In November, we proudly host the DC premiere of Life and Death with Washington Improv Theater. The show stages a fully improvised funeral based on the final wishes of a member of the audience. Life and Death with Washington Improv Theater uses comedy and drama to explore the human experience of death and our desire to see how others will remember us after we shuffle off this mortal coil.
"Plays as funny and moving, as wonderful and weird as The Realistic Joneses, by Will Eno, do not appear often on Broadway. Or ever, really."
The New York Times
2020 begins with the Washington premiere of The Realistic Joneses, by critically acclaimed playwright Will Eno, directed by Gillian Drake, Spooky Action Theater’s New Works in Action Program Director. In this "humane, literate and slyly hilarious" play (New York Times), two couples find they share a lot more than their last names. Ever stumbling towards meaningful relationships, humor caps their encounter with an unsettling truth that lies just below the surface
"I have wanted for a long time to write a play about mortality and how we grapple with that. What I hope is that through these four characters, who have very different responses to the big, big things in life, people will find something recognizable as they go through their days," says Will Eno.

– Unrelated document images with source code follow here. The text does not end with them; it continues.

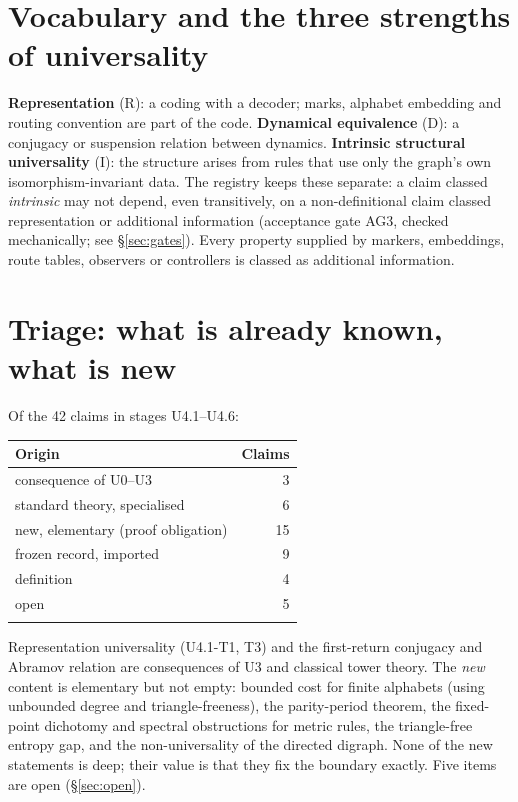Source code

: \documentclass[11pt]{article}
\begin{document}
\section{Vocabulary and the three strengths of universality}
\textbf{Representation} (R): a coding with a decoder; marks, alphabet embedding and routing convention are part of the code. \textbf{Dynamical equivalence} (D): a conjugacy or suspension relation between dynamics. \textbf{Intrinsic structural universality} (I): the structure arises from rules that use only the graph's own isomorphism-invariant data. The registry keeps these separate: a claim classed \emph{intrinsic} may not depend, even transitively, on a non-definitional claim classed representation or additional information (acceptance gate AG3, checked mechanically; see \S\ref{sec:gates}). Every property supplied by markers, embeddings, route tables, observers or controllers is classed as additional information.

\section{Triage: what is already known, what is new}
Of the 42 claims in stages U4.1--U4.6:
\begin{center}\begin{tabular}{@{}lr@{}}\toprule Origin & Claims\\\midrule
consequence of U0--U3 & 3\\
standard theory, specialised & 6\\
new, elementary (proof obligation) & 15\\
frozen record, imported & 9\\
definition & 4\\
open & 5\\
\\\bottomrule\end{tabular}\end{center}
Representation universality (U4.1-T1, T3) and the first-return conjugacy and Abramov relation are consequences of U3 and classical tower theory. The \emph{new} content is elementary but not empty: bounded cost for finite alphabets (using unbounded degree and triangle-freeness), the parity-period theorem, the fixed-point dichotomy and spectral obstructions for metric rules, the triangle-free entropy gap, and the non-universality of the directed digraph. None of the new statements is deep; their value is that they fix the boundary exactly. Five items are open (\S\ref{sec:open}).
\end{document}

"Maple and Vine is piquantly funny, cleverly executed and darkly playful."
The New York Times
Spooky Action's 2019-2020 season concludes in the Spring with Maple and Vine by Jordan Harrison, directed by Stevie Zimmerman. Big City dwellers Katha and Ryu have become disenchanted with their 21st-century lives. The harder they try to figure out what happiness looks like, the more elusive it becomes. Then they meet Dean, from a idealistic community that exists in a permanent state of 1955. They forsake cell phones and sushi for cigarettes and Chicken a la King, taking on new identities that challenge who they thought they were and who they might become. How far will they go -- how far would you go to alter your life in the pursuit of happiness? Speaking about his fictional Society for Dynamic Obsolescence, Harrison says, “The notion that less freedom could make you happy is a morally problematic idea... I’m hoping that the audience thinks, ‘I would never do something like that... Or would I?"